Laurie and Debbie say:

Today is the 10th annual Transgender Day of Visibility. In contrast to the better-known Transgender Day of Remembrance, TDOV, as created in 2009 by Rachel Crandall, focuses on the living. With a multitude of excellent choices in front of us, we decided to tell you about Yoon Ha Lee.

Yoon Ha Lee is a Korean-American science fiction and fantasy writer with a B.A. in math from Cornell University and an M.A. in math education from Stanford University. He mines his background in math for his stories and novels, including the acclaimed Machineries of Empire Series. Ninefox Gambit, the first Machineries of Empire novel, won the Locus Award for best first novel in 2017. He lives in Louisiana with his husband and daughter.

We always look for embodied writing here at Body Impolitic, and Yoon certainly delivers. Here’s an excerpt from his flash fiction piece, “The Mermaid’s Teeth”:

… the mermaid was possessed of great determination and creativity. She shaped her words through the tension of her throat, forced them into seduction-verses.

Through all this she combed out her hair. It was beautiful hair and she didn’t see why she should neglect it because of a little bad luck with a sailor. It hung heavy and dark and ripple-sheened. Her lovers had told her that they could see the colors of the sea caught in it, or luminous moon-weave; they had told her about its silk, its salt perfume, the way it tangled them almost as surely as her kisses. The mermaid kept a diary of these compliments, written in the vortices around her island. Only the most ardent and perceptive sailors could navigate those vortices to embrace her.

Ah: here came a sailor.

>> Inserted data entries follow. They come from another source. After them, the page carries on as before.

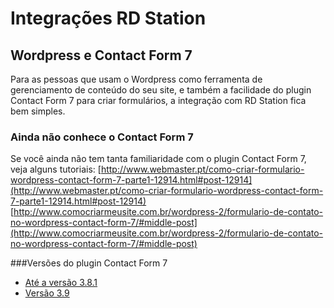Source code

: # Integrações RD Station
## Wordpress e Contact Form 7

Para as pessoas que usam o Wordpress como ferramenta de gerenciamento de conteúdo do seu site, e também a facilidade do plugin Contact Form 7 para criar formulários, a integração com RD Station fica bem simples.

### Ainda não conhece o Contact Form 7

Se você ainda não tem tanta familiaridade com o plugin Contact Form 7, veja alguns tutoriais:
[http://www.webmaster.pt/como-criar-formulario-wordpress-contact-form-7-parte1-12914.html#post-12914](http://www.webmaster.pt/como-criar-formulario-wordpress-contact-form-7-parte1-12914.html#post-12914)
[http://www.comocriarmeusite.com.br/wordpress-2/formulario-de-contato-no-wordpress-contact-form-7/#middle-post](http://www.comocriarmeusite.com.br/wordpress-2/formulario-de-contato-no-wordpress-contact-form-7/#middle-post)

###Versões do plugin Contact Form 7

- [Até a versão 3.8.1](integration_wp_cf7_3_8_1.md)
- [Versão 3.9](https://gist.github.com/marcelinol/b123e0ff13e5dcfb6914)
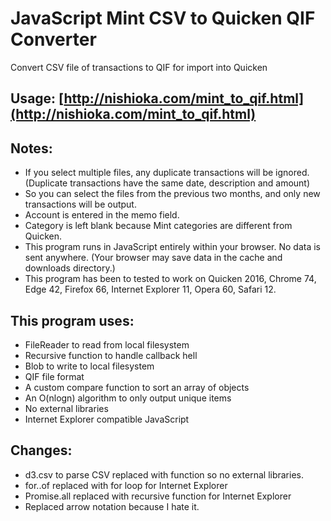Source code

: # JavaScript Mint CSV to Quicken QIF Converter

Convert CSV file of transactions to QIF for import into Quicken

## Usage: [http://nishioka.com/mint_to_qif.html](http://nishioka.com/mint_to_qif.html)

## Notes:

* If you select multiple files, any duplicate transactions will be ignored.  (Duplicate transactions have the same date, description and amount)
* So you can select the files from the previous two months, and only new transactions will be output.
* Account is entered in the memo field.
* Category is left blank because Mint categories are different from Quicken.
* This program runs in JavaScript entirely within your browser.  No data is sent anywhere.  (Your browser may save data in the cache and downloads directory.)
* This program has been to tested to work on Quicken 2016, Chrome 74, Edge 42, Firefox 66, Internet Explorer 11, Opera 60, Safari 12.

## This program uses:

* FileReader to read from local filesystem
* Recursive function to handle callback hell
* Blob to write to local filesystem
* QIF file format
* A custom compare function to sort an array of objects
* An O(nlogn) algorithm to only output unique items
* No external libraries
* Internet Explorer compatible JavaScript

## Changes:
* d3.csv to parse CSV replaced with function so no external libraries.
* for..of replaced with for loop for Internet Explorer
* Promise.all replaced with recursive function for Internet Explorer
* Replaced arrow notation because I hate it.
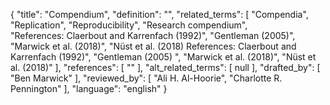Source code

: {
    "title": "Compendium",
    "definition": "",
    "related_terms": [
        "Compendia",
        "Replication",
        "Reproducibility",
        "Research compendium",
        "References: Claerbout and Karrenfach (1992)",
        "Gentleman (2005)",
        "Marwick et al. (2018)",
        "Nüst et al. (2018) References: Claerbout and Karrenfach (1992)",
        "Gentleman (2005) ",
        "Marwick et al. (2018)",
        "Nüst et al. (2018)"
    ],
    "references": [
        ""
    ],
    "alt_related_terms": [
        null
    ],
    "drafted_by": [
        "Ben Marwick"
    ],
    "reviewed_by": [
        "Ali H. Al-Hoorie",
        "Charlotte R. Pennington"
    ],
    "language": "english"
}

She sang louder, tossing the comb toward him so that the sun flashed against its curve. I wear nothing but the salt spray, she sang. I am cold on my island. Also, as long as it has been for you, I guarantee that it has been longer for me. Come and clasp my cold limbs, come and help me comb out my hair, explore the tide pools of my body.

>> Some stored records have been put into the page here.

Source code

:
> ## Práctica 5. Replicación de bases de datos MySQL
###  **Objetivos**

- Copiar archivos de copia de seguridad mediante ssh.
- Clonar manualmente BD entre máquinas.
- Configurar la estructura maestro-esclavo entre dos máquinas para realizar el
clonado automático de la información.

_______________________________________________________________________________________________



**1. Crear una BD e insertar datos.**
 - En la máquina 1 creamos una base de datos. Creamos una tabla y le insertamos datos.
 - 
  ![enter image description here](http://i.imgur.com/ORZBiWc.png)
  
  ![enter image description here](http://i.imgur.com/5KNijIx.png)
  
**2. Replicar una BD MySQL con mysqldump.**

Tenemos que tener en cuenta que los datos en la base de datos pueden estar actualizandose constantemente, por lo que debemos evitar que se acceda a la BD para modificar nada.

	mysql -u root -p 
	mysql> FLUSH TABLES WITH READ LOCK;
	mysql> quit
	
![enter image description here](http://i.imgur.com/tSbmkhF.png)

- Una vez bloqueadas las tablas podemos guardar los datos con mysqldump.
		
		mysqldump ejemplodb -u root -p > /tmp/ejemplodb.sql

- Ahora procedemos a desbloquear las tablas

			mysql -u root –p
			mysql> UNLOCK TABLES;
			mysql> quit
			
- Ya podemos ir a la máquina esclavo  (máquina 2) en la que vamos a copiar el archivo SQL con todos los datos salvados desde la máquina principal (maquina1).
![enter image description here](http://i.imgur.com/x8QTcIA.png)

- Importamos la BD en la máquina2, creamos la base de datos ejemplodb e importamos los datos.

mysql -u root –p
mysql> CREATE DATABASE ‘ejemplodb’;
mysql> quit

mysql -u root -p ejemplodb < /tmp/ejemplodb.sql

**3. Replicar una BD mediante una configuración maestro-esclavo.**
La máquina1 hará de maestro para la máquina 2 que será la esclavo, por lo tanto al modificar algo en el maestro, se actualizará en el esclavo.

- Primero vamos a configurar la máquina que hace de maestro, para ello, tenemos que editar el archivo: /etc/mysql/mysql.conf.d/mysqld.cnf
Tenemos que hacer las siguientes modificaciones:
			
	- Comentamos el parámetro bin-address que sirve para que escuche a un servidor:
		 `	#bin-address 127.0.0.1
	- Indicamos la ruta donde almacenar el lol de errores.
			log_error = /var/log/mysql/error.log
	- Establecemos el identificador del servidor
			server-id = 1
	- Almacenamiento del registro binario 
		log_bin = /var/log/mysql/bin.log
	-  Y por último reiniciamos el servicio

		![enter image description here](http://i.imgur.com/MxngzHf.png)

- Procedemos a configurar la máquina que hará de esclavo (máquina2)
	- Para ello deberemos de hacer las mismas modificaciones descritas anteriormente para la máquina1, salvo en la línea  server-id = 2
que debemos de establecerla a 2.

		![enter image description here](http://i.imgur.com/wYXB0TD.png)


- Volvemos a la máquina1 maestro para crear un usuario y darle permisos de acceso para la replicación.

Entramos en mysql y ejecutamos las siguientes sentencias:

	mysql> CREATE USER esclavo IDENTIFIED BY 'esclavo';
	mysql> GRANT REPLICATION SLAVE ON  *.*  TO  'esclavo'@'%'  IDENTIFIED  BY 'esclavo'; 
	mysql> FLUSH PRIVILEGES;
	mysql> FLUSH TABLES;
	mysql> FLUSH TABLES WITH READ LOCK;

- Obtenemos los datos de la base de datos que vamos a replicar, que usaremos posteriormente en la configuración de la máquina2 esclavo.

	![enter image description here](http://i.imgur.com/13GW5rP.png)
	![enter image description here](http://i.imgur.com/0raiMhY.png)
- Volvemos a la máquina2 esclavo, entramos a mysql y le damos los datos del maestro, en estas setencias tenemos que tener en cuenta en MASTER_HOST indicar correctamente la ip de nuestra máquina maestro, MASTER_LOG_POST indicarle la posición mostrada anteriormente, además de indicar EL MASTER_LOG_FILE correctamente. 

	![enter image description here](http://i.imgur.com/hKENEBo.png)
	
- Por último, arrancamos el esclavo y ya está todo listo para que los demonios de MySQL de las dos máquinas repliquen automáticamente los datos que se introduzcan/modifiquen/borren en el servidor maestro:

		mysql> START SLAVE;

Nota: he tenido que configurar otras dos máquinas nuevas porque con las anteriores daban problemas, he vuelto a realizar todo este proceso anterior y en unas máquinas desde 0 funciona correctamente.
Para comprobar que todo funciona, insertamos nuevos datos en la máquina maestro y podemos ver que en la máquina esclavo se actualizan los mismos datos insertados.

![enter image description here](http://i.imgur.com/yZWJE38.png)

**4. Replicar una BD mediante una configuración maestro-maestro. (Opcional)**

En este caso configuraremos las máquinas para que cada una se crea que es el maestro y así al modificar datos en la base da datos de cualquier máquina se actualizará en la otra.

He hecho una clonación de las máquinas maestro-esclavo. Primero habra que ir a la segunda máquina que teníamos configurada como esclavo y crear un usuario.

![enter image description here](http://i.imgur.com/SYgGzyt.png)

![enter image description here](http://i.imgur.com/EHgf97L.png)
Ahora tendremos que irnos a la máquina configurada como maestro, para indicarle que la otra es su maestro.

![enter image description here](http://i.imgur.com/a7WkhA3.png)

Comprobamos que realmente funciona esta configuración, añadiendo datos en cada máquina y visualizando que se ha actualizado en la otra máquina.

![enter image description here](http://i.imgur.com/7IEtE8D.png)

Richard Dutcher, friend of this blog and occasional poster, has this to say about Lee’s work:

Yoon Ha Lee’s fantasy and space opera are embedded in Korea’s culture and history (which is every bit as deep and complex as any Euro-American country’s). I know some small things about both, but nothing like what people raised in it do. That means I get to read stories unlike the hundreds I have read since I was 5. I don’t know how his characters are going to react, I don’t know what changes he is ringing on old themes, I don’t know what is going to happen! I love that.

For instance, his space-opera empires are built on technologies based on the control of calendars and time-keeping. I have no idea whether that concept comes from someplace in Korean culture, or from Yoon Ha Lee’s own fertile imagination–or both. Perhaps at some convention I will be able to ask him. In the meantime, he offers a sense of wonder I often miss in the tales from the cultures I know best!

Yoon is only one of many, many transpeople who should be more visible today — and every day.